GSF says aviation needs global climate change deal
16 / 09 / 2016
The aviation sector must agree a global deal to tackle climate change says the Global Shippers’ Forum (GSF) in its new Aviation Emissions Policy Statement.
The sector – a key enabler of economic growth and social development – currently represents 2% of global carbon emissions. However, its projected growth means emissions are expected to increase significantly in the coming decades.
"Within the sector, airfreight is an essential mode of transport for many industries including high-end manufacturing, engineering, pharmaceuticals and retailing," said the GSF, adding: "It can take a month for goods to travel from Europe to the Far East by ship, but just a day by air. There is also time-sensitive cargo, such as medicines and documents, which cannot travel any other way."
Shippers, said the GSF, are under increasing pressure to be able to report on the carbon intensity of their supply chains including transport.
The International Civil Aviation Organisation (ICAO) has set a goal to improve fuel efficiency by two per cent each year and to have carbon neutral growth by 2020 (CNG20). The UN body has committed to agreeing a global deal this year.
Rachael Dillon, GSF climate change policy advisor, said: “Airfreight is a vital mode of transport for shippers and GSF is pleased to see significant progress at ICAO to reduce aviation emissions.
"We support the focus on addressing carbon reduction via operational and fuel efficiency measures first and then using a global market-based measure (GMBM) based on carbon offsetting to address the remaining emissions. However, as with any market-based measure, we are concerned that costs can simply be passed down the supply chain to shippers.”
A pragmatic approach will need to be taken during ICAO’s 39th Assembly later this month (September) as 191 Member States will need to reach consensus to sign off the global deal, said the GSF.

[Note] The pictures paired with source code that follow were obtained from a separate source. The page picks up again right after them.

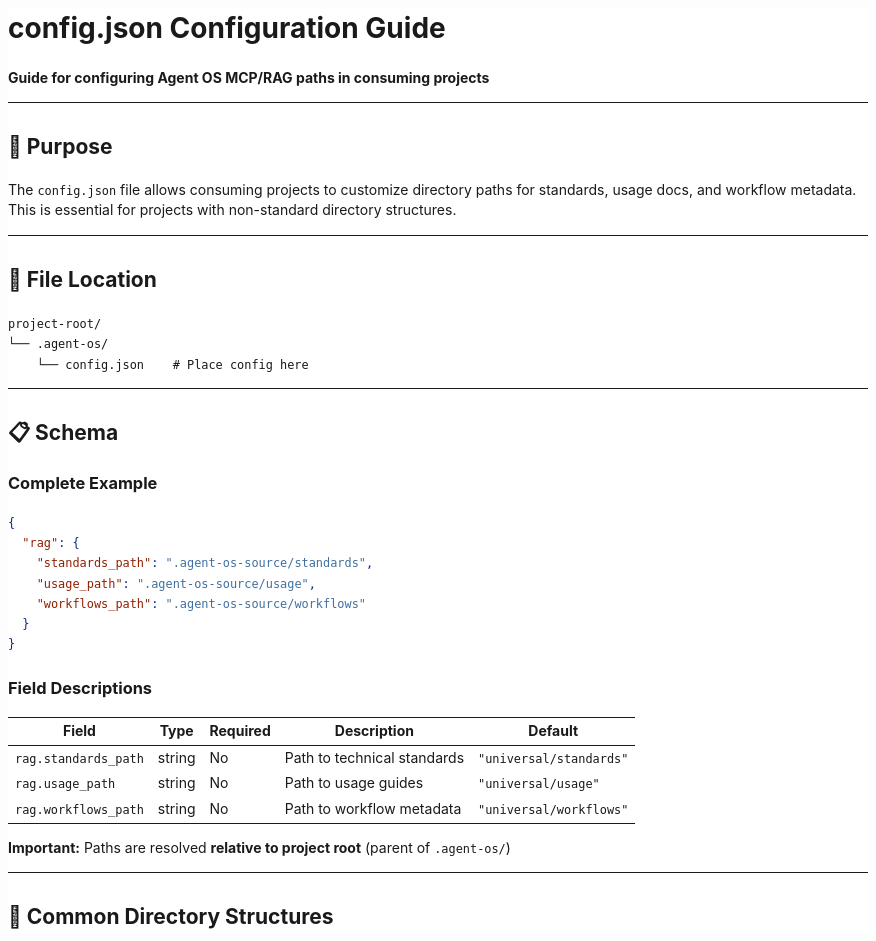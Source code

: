 # config.json Configuration Guide

**Guide for configuring Agent OS MCP/RAG paths in consuming projects**

---

## 🎯 Purpose

The `config.json` file allows consuming projects to customize directory paths for standards, usage docs, and workflow metadata. This is essential for projects with non-standard directory structures.

---

## 📍 File Location

```
project-root/
└── .agent-os/
    └── config.json    # Place config here
```

---

## 📋 Schema

### Complete Example

```json
{
  "rag": {
    "standards_path": ".agent-os-source/standards",
    "usage_path": ".agent-os-source/usage",
    "workflows_path": ".agent-os-source/workflows"
  }
}
```

### Field Descriptions

| Field | Type | Required | Description | Default |
|-------|------|----------|-------------|---------|
| `rag.standards_path` | string | No | Path to technical standards | `"universal/standards"` |
| `rag.usage_path` | string | No | Path to usage guides | `"universal/usage"` |
| `rag.workflows_path` | string | No | Path to workflow metadata | `"universal/workflows"` |

**Important:** Paths are resolved **relative to project root** (parent of `.agent-os/`)

---

## 📂 Common Directory Structures
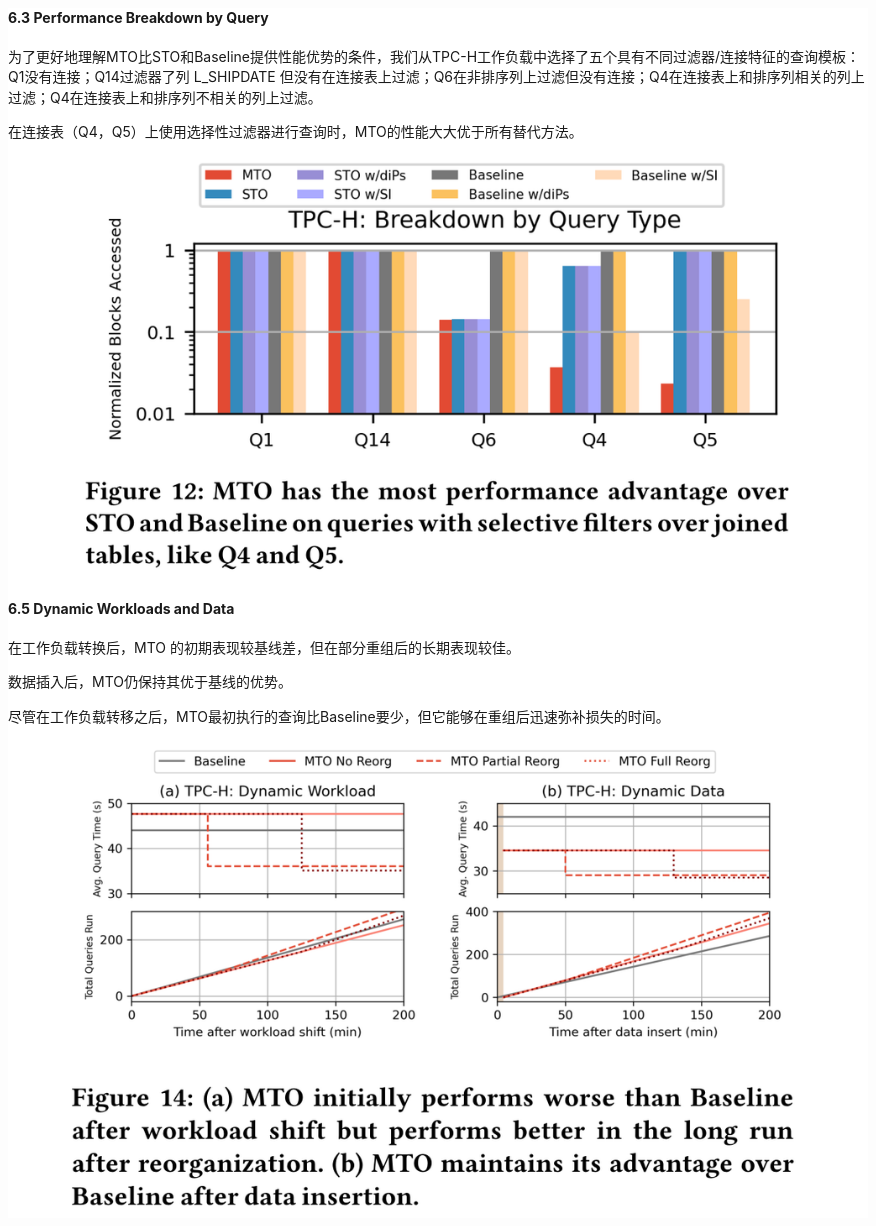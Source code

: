 #### 6.3 Performance Breakdown by Query

为了更好地理解MTO比STO和Baseline提供性能优势的条件，我们从TPC-H工作负载中选择了五个具有不同过滤器/连接特征的查询模板：Q1没有连接；Q14过滤器了列 L_SHIPDATE 但没有在连接表上过滤；Q6在非排序列上过滤但没有连接；Q4在连接表上和排序列相关的列上过滤；Q4在连接表上和排序列不相关的列上过滤。

在连接表（Q4，Q5）上使用选择性过滤器进行查询时，MTO的性能大大优于所有替代方法。

![imag10](/img/Index/37.png)

#### 6.5 Dynamic Workloads and Data

在工作负载转换后，MTO 的初期表现较基线差，但在部分重组后的长期表现较佳。

数据插入后，MTO仍保持其优于基线的优势。

尽管在工作负载转移之后，MTO最初执行的查询比Baseline要少，但它能够在重组后迅速弥补损失的时间。

![imag10](/img/Index/38.png)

Just a few weeks ago, it emerged that significant changes had been made to the planned offsetting approach. It was originally expected that the GMBM would begin from 2021 but instead a voluntary phase will be put in place until 2027 when the obligations become mandatory.
Dillon added: “The initial voluntary phase should help ease the path to achieving the global deal and GSF will be closely following the negotiations at ICAO this September. Offsetting offers a simple and effective mechanism to reduce aviation’s emissions but we must ensure that cost burdens are shared between operators and customers as the technical elements of the deal are ironed out.”